Your instructions: What do the lines say, reproduced word for word, from the first of the entries below through the line bearing "every hour )"?

*** Stored data

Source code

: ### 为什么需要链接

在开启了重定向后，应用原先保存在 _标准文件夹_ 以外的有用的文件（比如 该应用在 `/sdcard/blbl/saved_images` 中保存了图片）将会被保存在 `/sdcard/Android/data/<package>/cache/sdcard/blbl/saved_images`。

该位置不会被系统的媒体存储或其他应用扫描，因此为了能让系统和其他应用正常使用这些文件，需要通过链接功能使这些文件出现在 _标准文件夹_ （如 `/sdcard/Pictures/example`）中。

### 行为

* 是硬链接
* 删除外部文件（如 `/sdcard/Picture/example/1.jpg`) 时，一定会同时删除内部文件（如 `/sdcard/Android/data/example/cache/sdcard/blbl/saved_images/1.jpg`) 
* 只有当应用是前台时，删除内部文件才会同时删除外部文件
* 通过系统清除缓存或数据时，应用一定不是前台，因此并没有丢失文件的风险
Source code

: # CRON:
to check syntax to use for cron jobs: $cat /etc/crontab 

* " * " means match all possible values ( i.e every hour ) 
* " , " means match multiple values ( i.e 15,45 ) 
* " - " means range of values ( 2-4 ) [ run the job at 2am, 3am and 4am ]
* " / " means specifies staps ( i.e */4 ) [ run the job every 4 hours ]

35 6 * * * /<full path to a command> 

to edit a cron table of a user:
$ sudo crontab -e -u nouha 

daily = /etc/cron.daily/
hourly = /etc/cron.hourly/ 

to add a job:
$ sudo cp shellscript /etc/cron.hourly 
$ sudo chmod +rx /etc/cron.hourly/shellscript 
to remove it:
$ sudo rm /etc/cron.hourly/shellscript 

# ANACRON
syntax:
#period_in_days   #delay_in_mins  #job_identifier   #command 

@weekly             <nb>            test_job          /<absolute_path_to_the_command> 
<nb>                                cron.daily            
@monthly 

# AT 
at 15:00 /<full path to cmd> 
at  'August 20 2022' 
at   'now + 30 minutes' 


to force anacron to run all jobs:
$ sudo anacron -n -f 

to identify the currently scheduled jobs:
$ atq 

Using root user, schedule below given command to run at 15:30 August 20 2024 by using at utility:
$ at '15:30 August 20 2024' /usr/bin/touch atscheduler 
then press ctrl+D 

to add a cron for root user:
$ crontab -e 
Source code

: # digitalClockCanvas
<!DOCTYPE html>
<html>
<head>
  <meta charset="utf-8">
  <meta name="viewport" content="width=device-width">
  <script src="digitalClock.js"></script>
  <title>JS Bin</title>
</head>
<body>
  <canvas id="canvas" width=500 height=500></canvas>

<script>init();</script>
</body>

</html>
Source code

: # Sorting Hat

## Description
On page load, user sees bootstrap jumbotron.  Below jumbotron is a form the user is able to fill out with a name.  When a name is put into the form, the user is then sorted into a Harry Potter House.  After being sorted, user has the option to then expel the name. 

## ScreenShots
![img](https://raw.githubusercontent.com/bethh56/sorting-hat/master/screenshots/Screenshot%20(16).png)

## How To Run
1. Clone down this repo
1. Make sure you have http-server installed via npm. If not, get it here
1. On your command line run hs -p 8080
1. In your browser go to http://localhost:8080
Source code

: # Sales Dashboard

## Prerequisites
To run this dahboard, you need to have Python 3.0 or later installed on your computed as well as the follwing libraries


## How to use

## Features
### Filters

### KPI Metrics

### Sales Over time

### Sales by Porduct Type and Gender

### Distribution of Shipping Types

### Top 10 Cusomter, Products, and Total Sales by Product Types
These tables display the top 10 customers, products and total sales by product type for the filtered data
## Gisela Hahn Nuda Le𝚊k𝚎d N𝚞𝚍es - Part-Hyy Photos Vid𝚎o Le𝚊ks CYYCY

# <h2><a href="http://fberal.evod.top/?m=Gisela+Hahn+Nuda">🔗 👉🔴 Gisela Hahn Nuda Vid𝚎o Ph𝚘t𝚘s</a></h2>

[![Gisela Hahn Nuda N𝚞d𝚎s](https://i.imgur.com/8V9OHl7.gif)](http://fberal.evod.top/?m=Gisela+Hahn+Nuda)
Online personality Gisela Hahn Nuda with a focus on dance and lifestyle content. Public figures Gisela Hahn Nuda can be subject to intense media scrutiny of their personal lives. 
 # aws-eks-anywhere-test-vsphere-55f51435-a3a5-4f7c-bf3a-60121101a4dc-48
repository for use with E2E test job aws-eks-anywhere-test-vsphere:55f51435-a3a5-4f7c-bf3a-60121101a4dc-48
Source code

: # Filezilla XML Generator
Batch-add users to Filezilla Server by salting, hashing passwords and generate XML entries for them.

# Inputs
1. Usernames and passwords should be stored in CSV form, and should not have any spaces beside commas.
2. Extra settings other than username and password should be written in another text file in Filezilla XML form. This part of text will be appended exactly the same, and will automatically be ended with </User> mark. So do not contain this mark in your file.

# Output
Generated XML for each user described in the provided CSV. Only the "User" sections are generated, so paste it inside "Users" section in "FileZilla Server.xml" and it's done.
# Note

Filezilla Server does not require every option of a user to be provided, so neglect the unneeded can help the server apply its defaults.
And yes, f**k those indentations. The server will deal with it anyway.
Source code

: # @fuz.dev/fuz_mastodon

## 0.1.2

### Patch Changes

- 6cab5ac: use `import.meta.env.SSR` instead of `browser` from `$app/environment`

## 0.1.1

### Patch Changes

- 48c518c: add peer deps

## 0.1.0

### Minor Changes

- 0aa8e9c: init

******

Response below:
Source code

: ### 为什么需要链接

在开启了重定向后，应用原先保存在 _标准文件夹_ 以外的有用的文件（比如 该应用在 `/sdcard/blbl/saved_images` 中保存了图片）将会被保存在 `/sdcard/Android/data/<package>/cache/sdcard/blbl/saved_images`。

该位置不会被系统的媒体存储或其他应用扫描，因此为了能让系统和其他应用正常使用这些文件，需要通过链接功能使这些文件出现在 _标准文件夹_ （如 `/sdcard/Pictures/example`）中。

### 行为

* 是硬链接
* 删除外部文件（如 `/sdcard/Picture/example/1.jpg`) 时，一定会同时删除内部文件（如 `/sdcard/Android/data/example/cache/sdcard/blbl/saved_images/1.jpg`) 
* 只有当应用是前台时，删除内部文件才会同时删除外部文件
* 通过系统清除缓存或数据时，应用一定不是前台，因此并没有丢失文件的风险
Source code

: # CRON:
to check syntax to use for cron jobs: $cat /etc/crontab 

* " * " means match all possible values ( i.e every hour ) 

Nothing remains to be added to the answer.